Like millions of others I'm pretty f***** to be honest in terms of losses and plans. We have a broad spread of decent funds covering most sectors and geographies but I failed to see it coming and waited and waited - now I daren't look at our valuations. Decades of prudent working, saving, solid investments and plans to begin to retire in five years but I think this really is a 1929 moment and far, far worse is still to come on top of this mornings UK/EU drops. Just wait for the Dow to open later today. I really think we are talking not years but maybe even more than a decade to get back.
This is new territory and with interest rates where they are and most options used up there is nothing governments and institutions can do to help this time. Not just little cafes and shops will go we're talking huge casualties that will bring the banks with them.
The old cliche 'not timing the market but time in the market' comes to mind but at a certain age and having ridden the bull market you realise there is not that time left to recover the losses and you should have been even more prudent as you count down the years to retirement.

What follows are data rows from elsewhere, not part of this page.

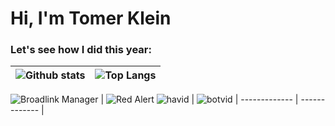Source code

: 
<p align="left">
  <h1 align="left">Hi, I'm Tomer Klein
  
  </h1>
</p>

### Let's see how I did this year:
![Github stats](https://github-readme-stats.vercel.app/api?username=t0mer&show_icons=true&theme=blueberry&count_private=true)|![Top Langs](https://github-readme-stats.vercel.app/api/top-langs/?username=t0mer&show_icons=true&theme=blueberry&count_private=true&langs_count=8&layout=compact)
 ------------- | ------------- 


![Broadlink Manager](https://github-readme-stats.vercel.app/api/pin/?username=t0mer&repo=broadlinkmanager-docker&theme=blueberry) | ![Red Alert](https://github-readme-stats.vercel.app/api/pin/?username=t0mer&repo=redalert&theme=blueberry)
![havid](https://github-readme-stats.vercel.app/api/pin/?username=t0mer&repo=havid-19&theme=blueberry) | ![botvid](https://github-readme-stats.vercel.app/api/pin/?username=t0mer&repo=botvid-19&theme=blueberry)
| ------------- | ------------- |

Only actual advice I'd say is drip it in as always over the next 12 months if you dare - that's what I plan when the 5th April 2020 ISA allowance kicks in. At least to buy back some of the funds/trackers dirt cheap that were not dirt cheap two months ago...
Don't buy now though - we're 30% + down and I think we could end up at double that.
Bollocks to it all. Just a great time to be a motorcyclist is all I can add - self isolate on the open road and enjoy the cheap petrol and try and forget it all.